### WHAT YOU ARE ASKED TO DO
When the word "structure" shows up in a line of the data below, copy that whole line.

### THE DATA
[Start of Attachment]

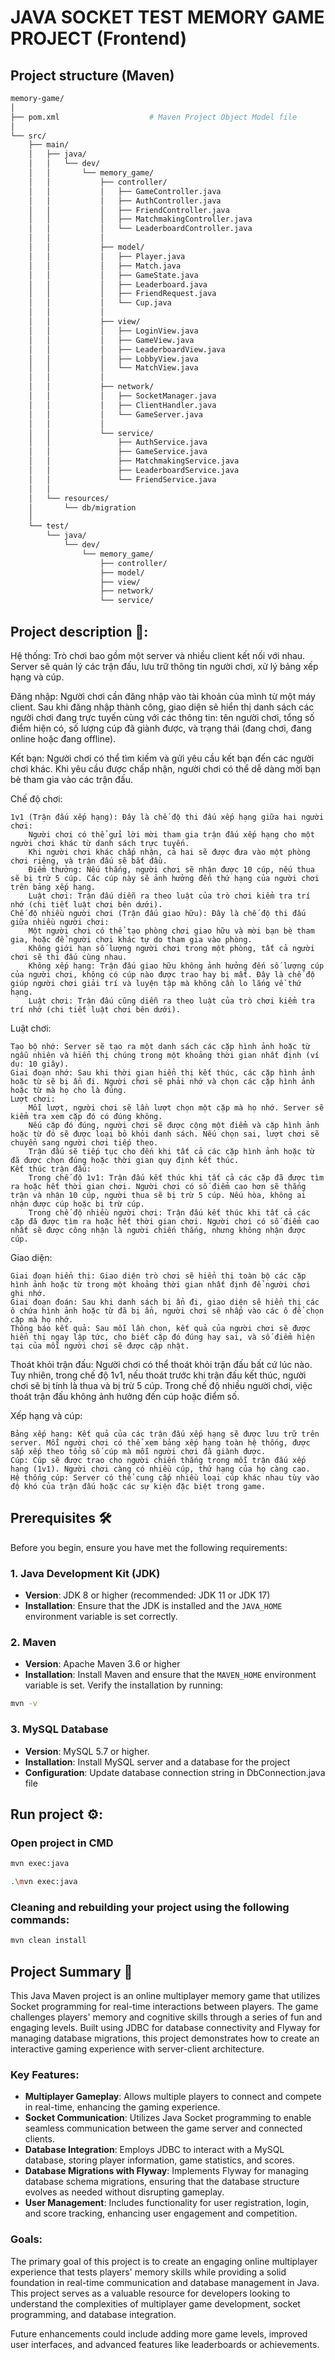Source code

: #  JAVA SOCKET TEST MEMORY GAME PROJECT (Frontend)

## Project structure (Maven) 

``` bash
memory-game/
│
├── pom.xml                    # Maven Project Object Model file
│
└── src/
    ├── main/
    │   ├── java/
    │   │   └── dev/
    │   │       └── memory_game/
    │   │           ├── controller/
    │   │           │   ├── GameController.java
    │   │           │   ├── AuthController.java
    │   │           │   ├── FriendController.java
    │   │           │   ├── MatchmakingController.java
    │   │           │   └── LeaderboardController.java
    │   │           │
    │   │           ├── model/
    │   │           │   ├── Player.java
    │   │           │   ├── Match.java
    │   │           │   ├── GameState.java
    │   │           │   ├── Leaderboard.java
    │   │           │   ├── FriendRequest.java
    │   │           │   └── Cup.java
    │   │           │
    │   │           ├── view/
    │   │           │   ├── LoginView.java
    │   │           │   ├── GameView.java
    │   │           │   ├── LeaderboardView.java
    │   │           │   ├── LobbyView.java
    │   │           │   └── MatchView.java
    │   │           │
    │   │           ├── network/
    │   │           │   ├── SocketManager.java
    │   │           │   ├── ClientHandler.java
    │   │           │   └── GameServer.java
    │   │           │
    │   │           └── service/
    │   │               ├── AuthService.java
    │   │               ├── GameService.java
    │   │               ├── MatchmakingService.java
    │   │               ├── LeaderboardService.java
    │   │               └── FriendService.java
    │   │
    │   └── resources/
    │       └── db/migration       
    │
    └── test/
        └── java/
            └── dev/
                └── memory_game/
                    ├── controller/
                    ├── model/
                    ├── view/
                    ├── network/
                    └── service/

```

## Project description 📑:

Hệ thống: Trò chơi bao gồm một server và nhiều client kết nối với nhau. Server sẽ quản lý các trận đấu, lưu trữ thông tin người chơi, xử lý bảng xếp hạng và cúp.

Đăng nhập: Người chơi cần đăng nhập vào tài khoản của mình từ một máy client. Sau khi đăng nhập thành công, giao diện sẽ hiển thị danh sách các người chơi đang trực tuyến cùng với các thông tin: tên người chơi, tổng số điểm hiện có, số lượng cúp đã giành được, và trạng thái (đang chơi, đang online hoặc đang offline).

Kết bạn: Người chơi có thể tìm kiếm và gửi yêu cầu kết bạn đến các người chơi khác. Khi yêu cầu được chấp nhận, người chơi có thể dễ dàng mời bạn bè tham gia vào các trận đấu.

Chế độ chơi:

    1v1 (Trận đấu xếp hạng): Đây là chế độ thi đấu xếp hạng giữa hai người chơi:
        Người chơi có thể gửi lời mời tham gia trận đấu xếp hạng cho một người chơi khác từ danh sách trực tuyến.
        Khi người chơi khác chấp nhận, cả hai sẽ được đưa vào một phòng chơi riêng, và trận đấu sẽ bắt đầu.
        Điểm thưởng: Nếu thắng, người chơi sẽ nhận được 10 cúp, nếu thua sẽ bị trừ 5 cúp. Các cúp này sẽ ảnh hưởng đến thứ hạng của người chơi trên bảng xếp hạng.
        Luật chơi: Trận đấu diễn ra theo luật của trò chơi kiểm tra trí nhớ (chi tiết luật chơi bên dưới).
    Chế độ nhiều người chơi (Trận đấu giao hữu): Đây là chế độ thi đấu giữa nhiều người chơi:
        Một người chơi có thể tạo phòng chơi giao hữu và mời bạn bè tham gia, hoặc để người chơi khác tự do tham gia vào phòng.
        Không giới hạn số lượng người chơi trong một phòng, tất cả người chơi sẽ thi đấu cùng nhau.
        Không xếp hạng: Trận đấu giao hữu không ảnh hưởng đến số lượng cúp của người chơi, không có cúp nào được trao hay bị mất. Đây là chế độ giúp người chơi giải trí và luyện tập mà không cần lo lắng về thứ hạng.
        Luật chơi: Trận đấu cũng diễn ra theo luật của trò chơi kiểm tra trí nhớ (chi tiết luật chơi bên dưới).

Luật chơi:

    Tạo bộ nhớ: Server sẽ tạo ra một danh sách các cặp hình ảnh hoặc từ ngẫu nhiên và hiển thị chúng trong một khoảng thời gian nhất định (ví dụ: 10 giây).
    Giai đoạn nhớ: Sau khi thời gian hiển thị kết thúc, các cặp hình ảnh hoặc từ sẽ bị ẩn đi. Người chơi sẽ phải nhớ và chọn các cặp hình ảnh hoặc từ mà họ cho là đúng.
    Lượt chơi:
        Mỗi lượt, người chơi sẽ lần lượt chọn một cặp mà họ nhớ. Server sẽ kiểm tra xem cặp đó có đúng không.
        Nếu cặp đó đúng, người chơi sẽ được cộng một điểm và cặp hình ảnh hoặc từ đó sẽ được loại bỏ khỏi danh sách. Nếu chọn sai, lượt chơi sẽ chuyển sang người chơi tiếp theo.
        Trận đấu sẽ tiếp tục cho đến khi tất cả các cặp hình ảnh hoặc từ đã được chọn đúng hoặc thời gian quy định kết thúc.
    Kết thúc trận đấu:
        Trong chế độ 1v1: Trận đấu kết thúc khi tất cả các cặp đã được tìm ra hoặc hết thời gian chơi. Người chơi có số điểm cao hơn sẽ thắng trận và nhận 10 cúp, người thua sẽ bị trừ 5 cúp. Nếu hòa, không ai nhận được cúp hoặc bị trừ cúp.
        Trong chế độ nhiều người chơi: Trận đấu kết thúc khi tất cả các cặp đã được tìm ra hoặc hết thời gian chơi. Người chơi có số điểm cao nhất sẽ được công nhận là người chiến thắng, nhưng không nhận được cúp.

Giao diện:

    Giai đoạn hiển thị: Giao diện trò chơi sẽ hiển thị toàn bộ các cặp hình ảnh hoặc từ trong một khoảng thời gian nhất định để người chơi ghi nhớ.
    Giai đoạn đoán: Sau khi danh sách bị ẩn đi, giao diện sẽ hiển thị các ô chứa hình ảnh hoặc từ đã bị ẩn, người chơi sẽ nhấp vào các ô để chọn cặp mà họ nhớ.
    Thông báo kết quả: Sau mỗi lần chọn, kết quả của người chơi sẽ được hiển thị ngay lập tức, cho biết cặp đó đúng hay sai, và số điểm hiện tại của mỗi người chơi sẽ được cập nhật.

Thoát khỏi trận đấu: Người chơi có thể thoát khỏi trận đấu bất cứ lúc nào. Tuy nhiên, trong chế độ 1v1, nếu thoát trước khi trận đấu kết thúc, người chơi sẽ bị tính là thua và bị trừ 5 cúp. Trong chế độ nhiều người chơi, việc thoát trận đấu không ảnh hưởng đến cúp hoặc điểm số.

Xếp hạng và cúp:

    Bảng xếp hạng: Kết quả của các trận đấu xếp hạng sẽ được lưu trữ trên server. Mỗi người chơi có thể xem bảng xếp hạng toàn hệ thống, được sắp xếp theo tổng số cúp mà mỗi người chơi đã giành được.
    Cúp: Cúp sẽ được trao cho người chiến thắng trong mỗi trận đấu xếp hạng (1v1). Người chơi càng có nhiều cúp, thứ hạng của họ càng cao.
    Hệ thống cúp: Server có thể cung cấp nhiều loại cúp khác nhau tùy vào độ khó của trận đấu hoặc các sự kiện đặc biệt trong game.


## Prerequisites 🛠

Before you begin, ensure you have met the following requirements:

### 1. Java Development Kit (JDK)
- **Version**: JDK 8 or higher (recommended: JDK 11 or JDK 17)
- **Installation**: Ensure that the JDK is installed and the `JAVA_HOME` environment variable is set correctly.

### 2. Maven
- **Version**: Apache Maven 3.6 or higher
- **Installation**: Install Maven and ensure that the `MAVEN_HOME` environment variable is set. Verify the installation by running:
```bash
mvn -v
```
### 3. MySQL Database
- **Version**: MySQL 5.7 or higher.
- **Installation**: Install MySQL server and a database for the project
- **Configuration**: Update database connection string in DbConnection.java file


## Run project ⚙:

### Open project in CMD

``` bash
mvn exec:java

.\mvn exec:java
```

###  Cleaning and rebuilding your project using the following commands:

``` bash
mvn clean install
```

## Project Summary 🎯

This Java Maven project is an online multiplayer memory game that utilizes Socket programming for real-time interactions between players. The game challenges players' memory and cognitive skills through a series of fun and engaging levels. Built using JDBC for database connectivity and Flyway for managing database migrations, this project demonstrates how to create an interactive gaming experience with server-client architecture.

### Key Features:
- **Multiplayer Gameplay**: Allows multiple players to connect and compete in real-time, enhancing the gaming experience.
- **Socket Communication**: Utilizes Java Socket programming to enable seamless communication between the game server and connected clients.
- **Database Integration**: Employs JDBC to interact with a MySQL database, storing player information, game statistics, and scores.
- **Database Migrations with Flyway**: Implements Flyway for managing database schema migrations, ensuring that the database structure evolves as needed without disrupting gameplay.
- **User Management**: Includes functionality for user registration, login, and score tracking, enhancing user engagement and competition.

### Goals:
The primary goal of this project is to create an engaging online multiplayer experience that tests players' memory skills while providing a solid foundation in real-time communication and database management in Java. This project serves as a valuable resource for developers looking to understand the complexities of multiplayer game development, socket programming, and database integration.

Future enhancements could include adding more game levels, improved user interfaces, and advanced features like leaderboards or achievements.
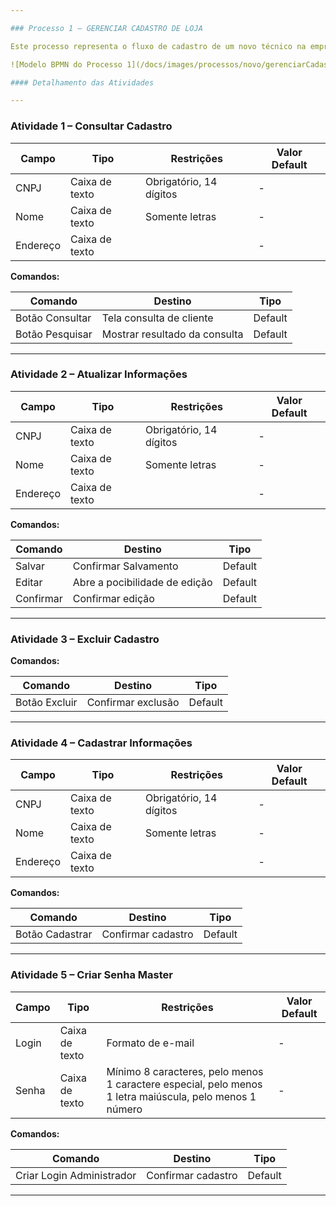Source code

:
 ```yaml
---

### Processo 1 – GERENCIAR CADASTRO DE LOJA

Este processo representa o fluxo de cadastro de um novo técnico na empresa. As oportunidades de melhoria incluem a automação da validação das informações e a integração com um sistema de gerenciamento de acessos.

![Modelo BPMN do Processo 1](/docs/images/processos/novo/gerenciarCadastroDeLojaBPMN.png "Modelo BPMN do Processo 1.")

#### Detalhamento das Atividades

---
```


### **Atividade 1 – Consultar Cadastro**

| **Campo** | **Tipo**        | **Restrições**          | **Valor Default** |
|-----------|-----------------|-------------------------|-------------------|
| CNPJ       | Caixa de texto  | Obrigatório, 14 dígitos | -                 |
| Nome      | Caixa de texto  | Somente letras          | -                 |
| Endereço      | Caixa de texto  |          | -                 |

**Comandos:**

| **Comando**     | **Destino**                | **Tipo**   |
|-----------------|----------------------------|-----------|
| Botão Consultar | Tela consulta de cliente    | Default   |
| Botão Pesquisar | Mostrar resultado da consulta| Default   |

---

### **Atividade 2 – Atualizar Informações**

| **Campo** | **Tipo**        | **Restrições**          | **Valor Default** |
|-----------|-----------------|-------------------------|-------------------|
| CNPJ       | Caixa de texto  | Obrigatório, 14 dígitos | -                 |
| Nome      | Caixa de texto  | Somente letras          | -                 |
| Endereço      | Caixa de texto  |          | -                 |

**Comandos:**

| **Comando**  | **Destino**            | **Tipo**   |
|--------------|------------------------|-----------|
| Salvar       | Confirmar Salvamento   | Default   |
| Editar       | Abre a pocibilidade de edição | Default   |
| Confirmar       | Confirmar edição  | Default   |
---

### **Atividade 3 – Excluir Cadastro**

**Comandos:**

| **Comando**     | **Destino**             | **Tipo**   |
|-----------------|-------------------------|-----------|
| Botão Excluir   | Confirmar exclusão      | Default   |

---

### **Atividade 4 – Cadastrar Informações**

| **Campo** | **Tipo**        | **Restrições**          | **Valor Default** |
|-----------|-----------------|-------------------------|-------------------|
| CNPJ       | Caixa de texto  | Obrigatório, 14 dígitos | -                 |
| Nome      | Caixa de texto  | Somente letras          | -                 |
| Endereço      | Caixa de texto  |          | -                 |

**Comandos:**

| **Comando**      | **Destino**             | **Tipo**   |
|------------------|-------------------------|-----------|
| Botão Cadastrar  | Confirmar cadastro      | Default   |

---

### **Atividade 5 – Criar Senha Master**

| **Campo**  | **Tipo**        | **Restrições**                                                                 | **Valor Default** |
|------------|-----------------|-------------------------------------------------------------------------------|-------------------|
| Login      | Caixa de texto  | Formato de e-mail                                                             | -                 |
| Senha      | Caixa de texto  | Mínimo 8 caracteres, pelo menos 1 caractere especial, pelo menos 1 letra maiúscula, pelo menos 1 número | - |

**Comandos:**

| **Comando**                | **Destino**            | **Tipo**   |
|----------------------------|------------------------|-----------|
| Criar Login Administrador   | Confirmar cadastro     | Default   |

---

[End of Attachment]

### OUTPUT FOR THIS EXERCISE
## Project structure (Maven) 
- **Database Migrations with Flyway**: Implements Flyway for managing database schema migrations, ensuring that the database structure evolves as needed without disrupting gameplay.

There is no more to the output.